What to do: For the word "between", search the records and show each line in which it occurs.

Excerpted records:
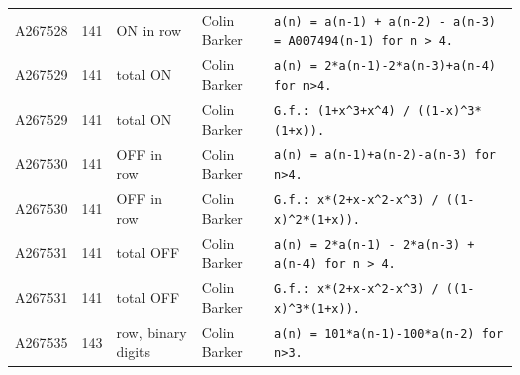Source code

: \documentclass[11pt]{article}
\theoremstyle{definition}
\theoremstyle{remark}
\begin{document}
{\begin{longtable}{p{1.3cm}p{0.7cm}p{2.4cm}p{2.3cm}p{7.3cm}}
A267528 & 141 & ON in row & Colin Barker & \texttt{a(n)\allowbreak{} \allowbreak{}=\allowbreak{} \allowbreak{}a(n-\allowbreak{}1)\allowbreak{} \allowbreak{}+\allowbreak{} \allowbreak{}a(n-\allowbreak{}2)\allowbreak{} \allowbreak{}-\allowbreak{} \allowbreak{}a(n-\allowbreak{}3)\allowbreak{} \allowbreak{}=\allowbreak{} \allowbreak{}A007494(n-\allowbreak{}1)\allowbreak{} \allowbreak{}for \allowbreak{}n \allowbreak{}> \allowbreak{}4.} \\
A267529 & 141 & total ON & Colin Barker & \texttt{a(n)\allowbreak{} \allowbreak{}=\allowbreak{} \allowbreak{}2*\allowbreak{}a(n-\allowbreak{}1)\allowbreak{}-\allowbreak{}2*\allowbreak{}a(n-\allowbreak{}3)\allowbreak{}+\allowbreak{}a(n-\allowbreak{}4)\allowbreak{} \allowbreak{}for \allowbreak{}n>4.} \\
A267529 & 141 & total ON & Colin Barker & \texttt{G.f.: \allowbreak{}(1+\allowbreak{}x\^{}3+\allowbreak{}x\^{}4)\allowbreak{} \allowbreak{}/\allowbreak{} \allowbreak{}((1-\allowbreak{}x)\allowbreak{}\^{}3*\allowbreak{}(1+\allowbreak{}x)\allowbreak{})\allowbreak{}.} \\
A267530 & 141 & OFF in row & Colin Barker & \texttt{a(n)\allowbreak{} \allowbreak{}=\allowbreak{} \allowbreak{}a(n-\allowbreak{}1)\allowbreak{}+\allowbreak{}a(n-\allowbreak{}2)\allowbreak{}-\allowbreak{}a(n-\allowbreak{}3)\allowbreak{} \allowbreak{}for \allowbreak{}n>4.} \\
A267530 & 141 & OFF in row & Colin Barker & \texttt{G.f.: \allowbreak{}x*\allowbreak{}(2+\allowbreak{}x-\allowbreak{}x\^{}2-\allowbreak{}x\^{}3)\allowbreak{} \allowbreak{}/\allowbreak{} \allowbreak{}((1-\allowbreak{}x)\allowbreak{}\^{}2*\allowbreak{}(1+\allowbreak{}x)\allowbreak{})\allowbreak{}.} \\
A267531 & 141 & total OFF & Colin Barker & \texttt{a(n)\allowbreak{} \allowbreak{}=\allowbreak{} \allowbreak{}2*\allowbreak{}a(n-\allowbreak{}1)\allowbreak{} \allowbreak{}-\allowbreak{} \allowbreak{}2*\allowbreak{}a(n-\allowbreak{}3)\allowbreak{} \allowbreak{}+\allowbreak{} \allowbreak{}a(n-\allowbreak{}4)\allowbreak{} \allowbreak{}for \allowbreak{}n \allowbreak{}> \allowbreak{}4.} \\
A267531 & 141 & total OFF & Colin Barker & \texttt{G.f.: \allowbreak{}x*\allowbreak{}(2+\allowbreak{}x-\allowbreak{}x\^{}2-\allowbreak{}x\^{}3)\allowbreak{} \allowbreak{}/\allowbreak{} \allowbreak{}((1-\allowbreak{}x)\allowbreak{}\^{}3*\allowbreak{}(1+\allowbreak{}x)\allowbreak{})\allowbreak{}.} \\
A267535 & 143 & row, binary digits & Colin Barker & \texttt{a(n)\allowbreak{} \allowbreak{}=\allowbreak{} \allowbreak{}101*\allowbreak{}a(n-\allowbreak{}1)\allowbreak{}-\allowbreak{}100*\allowbreak{}a(n-\allowbreak{}2)\allowbreak{} \allowbreak{}for \allowbreak{}n>3.} \\

\end{longtable}}
\end{document}
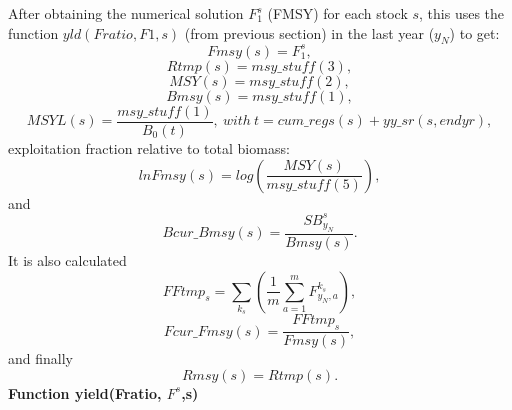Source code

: \documentclass{article}
\begin{document}
After obtaining the numerical solution $F_1^s$ (FMSY) for each stock $s$, this uses the function $yld(Fratio, F1,s)$ (from previous section) in the last year ($y_N$) to get:
\begin{equation}
    Fmsy(s)=F_1^s,
\end{equation}
\begin{equation}
    Rtmp(s)=msy\_stuff(3),
\end{equation}
\begin{equation}
    MSY(s)=msy\_stuff(2),
\end{equation}
\begin{equation}
    Bmsy(s)=msy\_stuff(1),
\end{equation}
\begin{equation}
    MSYL(s)=\dfrac{msy\_stuff(1)}{B_0(t)},\ with \ t=cum\_regs(s)+yy\_sr(s,endyr),
\end{equation}
exploitation fraction relative to total biomass:
\begin{equation}
    lnFmsy(s)   = log\left(\dfrac{MSY(s)}{msy\_stuff(5)}\right),
\end{equation}
and
\begin{equation}
    Bcur\_Bmsy(s)= \dfrac{SB^s_{y_N}}{Bmsy(s)}.
\end{equation}
It is also calculated
\begin{equation}
    FFtmp_s=\sum_{k_s}\left(\dfrac{1}{m}\sum_{a=1}^mF^{k_s}_{y_N,a}\right),
\end{equation}
\begin{equation}
    Fcur\_Fmsy(s)= \dfrac{FFtmp_s}{Fmsy(s)},
\end{equation}
and finally
\begin{equation}
    Rmsy(s)     = Rtmp(s).
\end{equation}
\textbf{Function yield(Fratio, $F^s$,s)} \\
\end{document}

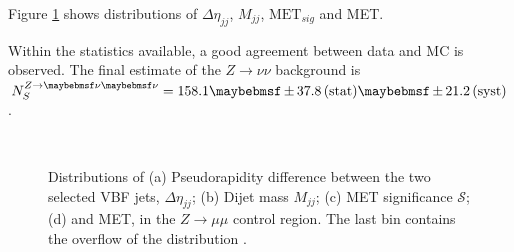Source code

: Figure \ref{FIGURE:ParkedDataAnalysis_ZBackground_KeyDistributions} shows distributions of $\Delta\eta_{jj}$, $M_{jj}$, $\text{MET}_{sig}$ and \gls{MET}.

Within the statistics available, a good agreement between data and MC is observed. The final estimate of the $Z\rightarrow \nu\nu$ background is $N_{S}^{Z\rightarrow\nu\nu}= 158.1 \pm 37.8 \stat \pm 21.2 \syst$.
% 
\begin{figure}[!htb]
\centering
{}
 \\
\caption{Distributions of (a) Pseudorapidity difference between the two selected \gls{VBF} jets, $\Delta\eta_{jj}$; (b) Dijet mass $M_{jj}$; (c) \gls{MET} significance $\mathcal{S}$; (d) and \gls{MET}, in the $Z\rightarrow \mu\mu$ control region. The last bin contains the overflow of the distribution \cite{ARTICLE:CMSVBFHiggsInvisibleParkedAnalysisPAS}.}
\label{FIGURE:ParkedDataAnalysis_ZBackground_KeyDistributions}
\end{figure}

Task response:
Within the statistics available, a good agreement between data and MC is observed. The final estimate of the $Z\rightarrow \nu\nu$ background is $N_{S}^{Z\rightarrow\nu\nu}= 158.1 \pm 37.8 \stat \pm 21.2 \syst$.
\caption{Distributions of (a) Pseudorapidity difference between the two selected \gls{VBF} jets, $\Delta\eta_{jj}$; (b) Dijet mass $M_{jj}$; (c) \gls{MET} significance $\mathcal{S}$; (d) and \gls{MET}, in the $Z\rightarrow \mu\mu$ control region. The last bin contains the overflow of the distribution \cite{ARTICLE:CMSVBFHiggsInvisibleParkedAnalysisPAS}.}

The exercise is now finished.